И в богословии, и в фольклоре покой, оторванный от света, — это темный покой, могильный мрак.
А хорошо ли мастеру быть в темном, бессветном покое? Чего лишился мастер, отказавшись от света? От чего отгородил его «покой», подаренный Воландом?
Сначала — об утрате. О Свете. О Небе.
Осенью 1933 года Булгаков записывает: «Встреча поэта с Воландом. Маргарита и Фауст. Черная месса. — Ты не поднимешься до высот. Не будешь слушать мессы. Но будешь слушать романтические — …Маргарита и козел. Вишни. Река. Мечтание. Стихи. История с губной помадой»[293].

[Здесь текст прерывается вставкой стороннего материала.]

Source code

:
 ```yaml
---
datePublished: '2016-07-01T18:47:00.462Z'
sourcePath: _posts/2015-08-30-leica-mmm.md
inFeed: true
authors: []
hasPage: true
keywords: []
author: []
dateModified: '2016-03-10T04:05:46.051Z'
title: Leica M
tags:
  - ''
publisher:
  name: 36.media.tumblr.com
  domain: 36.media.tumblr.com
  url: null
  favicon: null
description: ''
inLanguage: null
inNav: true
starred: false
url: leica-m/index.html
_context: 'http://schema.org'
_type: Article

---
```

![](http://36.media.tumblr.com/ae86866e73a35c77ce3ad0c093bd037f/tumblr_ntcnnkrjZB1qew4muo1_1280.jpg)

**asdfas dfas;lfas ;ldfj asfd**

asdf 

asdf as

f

В рукописи 1936 года это оформлено уже так: «Тебя заметили, и ты получишь то, что заслужил… Исчезнет мысль о Га-Ноцри и о прощенном игемоне. Это дело не твоего ума. Ты никогда не поднимешься выше, Ешуа не увидишь. Ты не покинешь свой приют… Он шел к дому, но уж не терзали сомнения, и угасал казнимый на Лысом Черепе, и бледнел и уходил навеки, навеки шестой прокуратор Понтийский Пилат. Конец»[294].
Тот, кто написал книгу вроде бы о Христе, ко Христу допущен не будет. Выше не поднимется. Ничего не будет видеть, помнить, а значит, сознавать.

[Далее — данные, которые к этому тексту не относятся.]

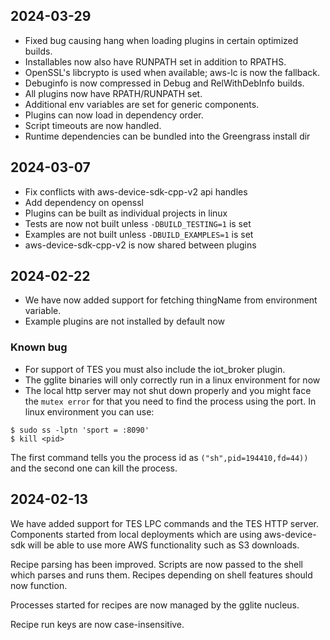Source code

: ## 2024-03-29

- Fixed bug causing hang when loading plugins in certain optimized builds.
- Installables now also have RUNPATH set in addition to RPATHS.
- OpenSSL's libcrypto is used when available; aws-lc is now the fallback.
- Debuginfo is now compressed in Debug and RelWithDebInfo builds.
- All plugins now have RPATH/RUNPATH set.
- Additional env variables are set for generic components.
- Plugins can now load in dependency order.
- Script timeouts are now handled.
- Runtime dependencies can be bundled into the Greengrass install dir

## 2024-03-07

- Fix conflicts with aws-device-sdk-cpp-v2 api handles
- Add dependency on openssl
- Plugins can be built as individual projects in linux
- Tests are now not built unless `-DBUILD_TESTING=1` is set
- Examples are not built unless `-DBUILD_EXAMPLES=1` is set
- aws-device-sdk-cpp-v2 is now shared between plugins

## 2024-02-22

- We have now added support for fetching thingName from environment variable.
- Example plugins are not installed by default now

### Known bug

- For support of TES you must also include the iot_broker plugin.
- The gglite binaries will only correctly run in a linux environment for now
- The local http server may not shut down properly and you might face the
  `mutex error` for that you need to find the process using the port. In linux
  environment you can use:

```
$ sudo ss -lptn 'sport = :8090'
$ kill <pid>
```

The first command tells you the process id as `("sh",pid=194410,fd=44))` and the
second one can kill the process.

## 2024-02-13

We have added support for TES LPC commands and the TES HTTP server. Components
started from local deployments which are using aws-device-sdk will be able to
use more AWS functionality such as S3 downloads.

Recipe parsing has been improved. Scripts are now passed to the shell which
parses and runs them. Recipes depending on shell features should now function.

Processes started for recipes are now managed by the gglite nucleus.

Recipe run keys are now case-insensitive.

Так выздоровел ли мастер в воландовском посмертном «покое»? Хорошо ль ему там с «потухшей памятью»? Радостен ли темный покой манкурта?
Не забудем, что о лишении мастера света пишет слепнущий Булгаков. Когда человек чего-то лишается, он начинает особо ценить нечто, ранее привычное и почти незаметное. Например — свет и зрение. Особенно трагично это для человека, который всецело живет в мире чтения — для писателя (как Булгакова, так и мастера)[295].
Завершение романа могло бы показаться оптимистическим: Пилат ушел с Иешуа, мастер получил покой… В полете с Воландом преображаются все: меняется Маргарита, меняется сам Воланд, становится красив Бегемот, из шута в рыцаря преображается Коровьев, меняет свои черты Азазелло.
Преображаются все — кроме мастера.
Мастер меняется лишь в одежде. Ни глаза, ни лицо, ни душа у него не меняются: «Маргарита хорошо видела, как изменился мастер. Волосы его белели теперь при луне и сзади собирались в косу, и она летела по ветру. Когда ветер отдувал плащ от ног мастера, Маргарита видела на ботфортах его то потухающие, то загорающиеся звездочки шпор. Подобно юноше-демону, мастер летел, не сводя глаз с луны, но улыбался ей, как будто знакомой хорошо и любимой, и что-то, по приобретенной в комнате № 118-й привычке, сам себе бормотал (курсив наш. — А. К.)» (гл. 32). Пациент остался пациентом…
А вот — последнее появление мастера в романе: «Женщина выводит к Ивану за руку пугливо озирающегося обросшего бородой человека.
— Так, стало быть, этим и кончилось?
— Этим и кончилось, мой ученик, — отвечает номер сто восемнадцатый, а женщина подходит к Ивану и говорит:
— Конечно, этим. Все кончилось и все кончается… И я вас поцелую в лоб, и все у вас будет так, как надо» (эпилог).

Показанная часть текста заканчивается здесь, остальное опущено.